Scott+Scott Attorney Mary K. Blasy Featured In California Lawyer‘s Securities Law Roundtable Discussion Of Breaking Securities Law Developments
The February 2011 issue of California Lawyer magazine included a Securities Law Roundtable Panel featuring Scott+Scott’s Mary K. Blasy alongside six other experts in the securities law field. Ms. Blasy has prosecuted securities and shareholder derivative actions since 2000, and has recovered hundreds of millions of dollars for investors in class actions involving Martha Stewart Omnimedia, Sprint, Coca-Cola, and Reliance Acceptance, among others.
The Securities Roundtable Panel discussed a number of high profile class action cases coming before the Supreme Court—including Erica P. John Fund, Inc. v. Halliburton Co. (whether plaintiffs in securities fraud class actions must establish loss causation at the class certification stage) and Janus Capital Group, Inc. v. First Derivative Traders (whether a service provider who assisted a company in writing a prospectus that contained misstatements may be held liable under federal securities laws). The Panel also discussed the Dodd-Frank Wall Street Consumer Reform and Consumer Protection Act’s whistleblower program and the impact of Morrison v. National Australia Bank Ltd., 130 S. Ct. 2869 (2010) (holding transaction must occur in the U.S. for court to have jurisdiction over federal securities law claims) on securities litigation.

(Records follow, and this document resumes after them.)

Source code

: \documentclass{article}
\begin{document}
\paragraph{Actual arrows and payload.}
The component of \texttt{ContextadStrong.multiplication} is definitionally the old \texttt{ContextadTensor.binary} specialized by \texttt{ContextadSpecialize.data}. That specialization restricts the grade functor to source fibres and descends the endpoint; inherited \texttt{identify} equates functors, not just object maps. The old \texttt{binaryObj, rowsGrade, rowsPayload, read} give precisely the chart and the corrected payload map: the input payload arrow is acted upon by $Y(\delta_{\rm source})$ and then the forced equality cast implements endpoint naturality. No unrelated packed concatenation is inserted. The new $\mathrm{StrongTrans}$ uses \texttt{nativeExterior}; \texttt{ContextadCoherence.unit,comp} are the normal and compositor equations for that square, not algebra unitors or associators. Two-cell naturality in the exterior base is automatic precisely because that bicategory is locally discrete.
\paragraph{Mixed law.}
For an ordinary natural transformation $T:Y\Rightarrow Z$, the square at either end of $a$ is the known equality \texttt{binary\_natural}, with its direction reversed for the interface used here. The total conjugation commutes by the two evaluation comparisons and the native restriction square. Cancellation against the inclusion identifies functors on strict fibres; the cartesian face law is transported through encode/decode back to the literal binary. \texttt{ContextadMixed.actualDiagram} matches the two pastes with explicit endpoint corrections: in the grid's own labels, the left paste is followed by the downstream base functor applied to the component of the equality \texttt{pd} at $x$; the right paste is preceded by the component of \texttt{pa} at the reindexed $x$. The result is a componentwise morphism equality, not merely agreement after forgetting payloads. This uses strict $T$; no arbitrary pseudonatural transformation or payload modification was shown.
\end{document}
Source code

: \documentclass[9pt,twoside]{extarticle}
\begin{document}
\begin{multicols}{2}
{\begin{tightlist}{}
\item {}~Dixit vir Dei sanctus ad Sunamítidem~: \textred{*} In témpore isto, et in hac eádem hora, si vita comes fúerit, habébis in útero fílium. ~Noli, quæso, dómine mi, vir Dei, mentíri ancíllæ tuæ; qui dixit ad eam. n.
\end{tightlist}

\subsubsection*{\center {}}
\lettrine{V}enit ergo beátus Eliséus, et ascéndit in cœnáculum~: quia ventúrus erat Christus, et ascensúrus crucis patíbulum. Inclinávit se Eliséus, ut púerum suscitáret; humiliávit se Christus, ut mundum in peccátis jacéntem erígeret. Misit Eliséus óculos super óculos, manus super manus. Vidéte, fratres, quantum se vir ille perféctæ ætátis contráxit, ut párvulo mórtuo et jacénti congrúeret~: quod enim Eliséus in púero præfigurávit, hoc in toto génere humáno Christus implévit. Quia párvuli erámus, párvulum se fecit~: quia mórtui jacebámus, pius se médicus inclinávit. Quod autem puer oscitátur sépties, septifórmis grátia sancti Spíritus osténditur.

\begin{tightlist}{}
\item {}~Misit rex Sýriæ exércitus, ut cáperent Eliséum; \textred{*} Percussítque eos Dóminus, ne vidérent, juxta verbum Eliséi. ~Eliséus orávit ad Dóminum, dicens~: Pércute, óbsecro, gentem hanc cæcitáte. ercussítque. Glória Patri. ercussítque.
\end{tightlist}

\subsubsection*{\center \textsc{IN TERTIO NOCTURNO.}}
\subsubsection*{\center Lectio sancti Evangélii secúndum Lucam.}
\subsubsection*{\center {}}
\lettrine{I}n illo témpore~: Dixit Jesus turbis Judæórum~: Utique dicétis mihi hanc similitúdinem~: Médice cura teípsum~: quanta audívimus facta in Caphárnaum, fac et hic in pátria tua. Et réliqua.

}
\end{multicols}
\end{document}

Ms. Blasy argued that the Fifth Circuit’s decision, Oscar Private Equity Inv. v. Allegiance Telecom Inc., 487 F.3d 261 (5th Cir. 2007), which the Supreme Court is reviewing in Halliburton, should be overturned. The Fifth Circuit, unlike other circuits, allows defendants to factually rebut a plaintiff’s fraud-on-the-market presumption of reliance at class certification by making them prove loss causation. She argued that Oscar is problematic because defendants can use facts known only to them to defeat class certification before plaintiffs are afforded discovery and because some judges want a mirror disclosure—a revelation that the false statement caused the price to decline instantaneously. Ms. Blasy noted that without discovery it is difficult for an expert to align all or part of a price decline to a particular revelation.

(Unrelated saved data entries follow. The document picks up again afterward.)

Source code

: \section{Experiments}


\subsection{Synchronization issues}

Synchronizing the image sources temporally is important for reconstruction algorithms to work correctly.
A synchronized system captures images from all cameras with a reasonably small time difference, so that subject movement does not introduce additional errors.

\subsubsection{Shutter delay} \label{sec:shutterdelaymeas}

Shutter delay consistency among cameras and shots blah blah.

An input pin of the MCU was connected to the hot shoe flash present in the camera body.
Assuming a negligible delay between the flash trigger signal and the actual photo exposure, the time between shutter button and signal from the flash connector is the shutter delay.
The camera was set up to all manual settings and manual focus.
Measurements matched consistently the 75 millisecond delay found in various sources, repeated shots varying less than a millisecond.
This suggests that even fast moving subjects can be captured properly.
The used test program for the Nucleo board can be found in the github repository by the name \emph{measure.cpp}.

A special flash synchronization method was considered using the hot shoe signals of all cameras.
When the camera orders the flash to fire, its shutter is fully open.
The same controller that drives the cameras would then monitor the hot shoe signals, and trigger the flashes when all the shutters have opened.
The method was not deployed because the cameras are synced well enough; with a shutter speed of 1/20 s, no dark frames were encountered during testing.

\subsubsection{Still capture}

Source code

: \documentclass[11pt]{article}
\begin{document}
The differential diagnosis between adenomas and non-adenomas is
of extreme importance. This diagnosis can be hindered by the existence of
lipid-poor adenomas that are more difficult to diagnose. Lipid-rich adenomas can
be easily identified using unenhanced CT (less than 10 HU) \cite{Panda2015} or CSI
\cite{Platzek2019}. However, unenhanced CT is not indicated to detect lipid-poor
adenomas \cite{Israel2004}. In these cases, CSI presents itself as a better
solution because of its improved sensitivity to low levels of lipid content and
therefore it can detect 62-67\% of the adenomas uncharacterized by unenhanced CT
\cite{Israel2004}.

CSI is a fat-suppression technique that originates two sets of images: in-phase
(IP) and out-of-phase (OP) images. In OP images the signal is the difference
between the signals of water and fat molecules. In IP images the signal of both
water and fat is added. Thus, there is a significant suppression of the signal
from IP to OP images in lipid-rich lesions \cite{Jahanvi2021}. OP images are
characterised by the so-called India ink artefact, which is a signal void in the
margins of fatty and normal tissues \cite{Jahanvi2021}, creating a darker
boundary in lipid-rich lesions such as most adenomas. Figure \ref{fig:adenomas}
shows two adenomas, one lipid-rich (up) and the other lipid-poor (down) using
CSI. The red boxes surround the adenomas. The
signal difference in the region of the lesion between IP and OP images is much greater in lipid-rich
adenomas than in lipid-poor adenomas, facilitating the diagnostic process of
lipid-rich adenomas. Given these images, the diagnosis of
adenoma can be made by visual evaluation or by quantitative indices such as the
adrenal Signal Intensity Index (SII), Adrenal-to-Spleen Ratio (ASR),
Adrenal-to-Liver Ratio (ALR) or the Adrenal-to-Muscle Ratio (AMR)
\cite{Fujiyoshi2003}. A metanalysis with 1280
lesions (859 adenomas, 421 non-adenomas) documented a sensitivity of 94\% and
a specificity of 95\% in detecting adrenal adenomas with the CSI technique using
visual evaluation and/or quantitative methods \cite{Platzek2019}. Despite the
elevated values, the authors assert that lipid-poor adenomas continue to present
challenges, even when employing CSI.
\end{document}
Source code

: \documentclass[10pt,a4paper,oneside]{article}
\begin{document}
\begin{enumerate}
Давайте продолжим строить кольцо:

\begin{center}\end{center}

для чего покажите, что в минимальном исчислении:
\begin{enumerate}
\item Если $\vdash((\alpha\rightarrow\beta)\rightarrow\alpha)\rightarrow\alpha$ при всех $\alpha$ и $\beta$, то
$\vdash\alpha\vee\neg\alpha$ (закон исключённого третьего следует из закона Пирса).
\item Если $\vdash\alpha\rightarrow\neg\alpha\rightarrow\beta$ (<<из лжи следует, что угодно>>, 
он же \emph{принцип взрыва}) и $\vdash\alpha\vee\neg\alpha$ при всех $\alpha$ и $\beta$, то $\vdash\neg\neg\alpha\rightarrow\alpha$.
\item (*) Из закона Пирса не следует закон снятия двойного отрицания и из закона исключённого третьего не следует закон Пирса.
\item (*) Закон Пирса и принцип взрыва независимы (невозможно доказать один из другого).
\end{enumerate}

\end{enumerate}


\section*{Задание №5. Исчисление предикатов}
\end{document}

Further, the Panel discussed the Dodd-Frank Act’s whistleblower program. The program allows whistleblowers to recover a percentage of funds recovered when they provide information to the SEC. Some members of the Panel expressed concern that whistleblowers will skip internal company protocol and go directly to the government because of the financial incentives. Ms. Blasy disagreed, stating that the prospect that the SEC may investigate, may prosecute, and may actually win may not be enough incentive for employees to come forward and risk their livelihood, as employees fear being blacklisted from their fields for providing information to the SEC.
Finally, the Panel commented on the impact of Morrison on securities litigation. In Morrison the Supreme Court established a “transactional test” to determine whether or not the U.S. has jurisdiction over securities claims—the transaction must have occurred within the U.S. Ms. Blasy explained that the court had before it a classic “F-cubed” situation: a foreigner buying a foreign issuer’s stock on a foreign exchange. She explained that Morrison’s application to F-squared cases (where a U.S. citizen buys a foreign issuer’s stock on a foreign exchange) is beyond what the Supreme Court contemplated. The bright-line rule should be based on the citizenship of the investor, not the exchange transacted on.